Egypt beat Algeria for the title two years ago in Algeria in a dramatic final. A repeat is in order.
The 10-day competition is expected to be ferocious, especially among the North Africans, but in truth none of the 12 participating nations can be taken for granted, testimony to the competitive level the sport has reached in the last few years.
In the sixties, seventies and eighties Algeria and Tunisia, in particular, had a hammerlock over African handball. It was not until 1989 that Egypt broke the stranglehold, winning the African title for the first time. It has not looked back since, never to part with the trophy except in 1996 when a squad of young players took to the court, replacing seasoned players. The result of that experiment was a fourth place finish.
Africa was not the only site of Egyptian conquests. A silver medal was bagged in the 1991 Mediterranean Games in Athens. The world junior championship was captured in Cairo in 1993. A respectable sixth place finish was achieved in both the 1995 world championships in Iceland and the same tournament in Japan in 1997. There was a slight drop to seventh in 1999 before finishing in the previously unheard of ranking for an Arab or African country -- fourth -- in 2001.
And when compared to the virtual absence of other Egyptian sports in the Olympics, the presence of Egypt's handballers at the Summer Games has been felt. True, there have been no medals but achievements all the same: sixth place in Atlanta in 1996 and Sydney 2000. Observers suggest the team could have soared even higher had the officiating been fair.
When Egypt jumped into the world's top 10 -- an area previously restricted to European teams -- it snatched a place from a European country. The International Handball Federation's president, then Austrian Erwin Lanc, reportedly told Hassan Mustafa, head of Egypt's handball federation, that although he was pleased to see an African nation having progressed so far in the game, he was disappointed to see a European country nudged out of the top 10.

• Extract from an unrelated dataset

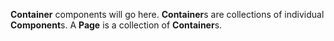 **Container** components will go here. **Container**s are collections of individual **Component**s. A **Page** is a collection of **Container**s.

But the transition should have come as no surprise to Lanc, given that Mustafa, more than anyone else, is responsible for Egypt's tremendous drive upwards. Well-known for his iron grip on the sport, Mustafa is a taskmaster who favours taking care of every single handball detail in the country. His efforts have led detractors to label him a dictator -- but have also landed him the plum job of head of the International Handball Federation, the first Egyptian to hold such a high-ranking sports position. Like the team he heads, Mustafa has gone up in the world.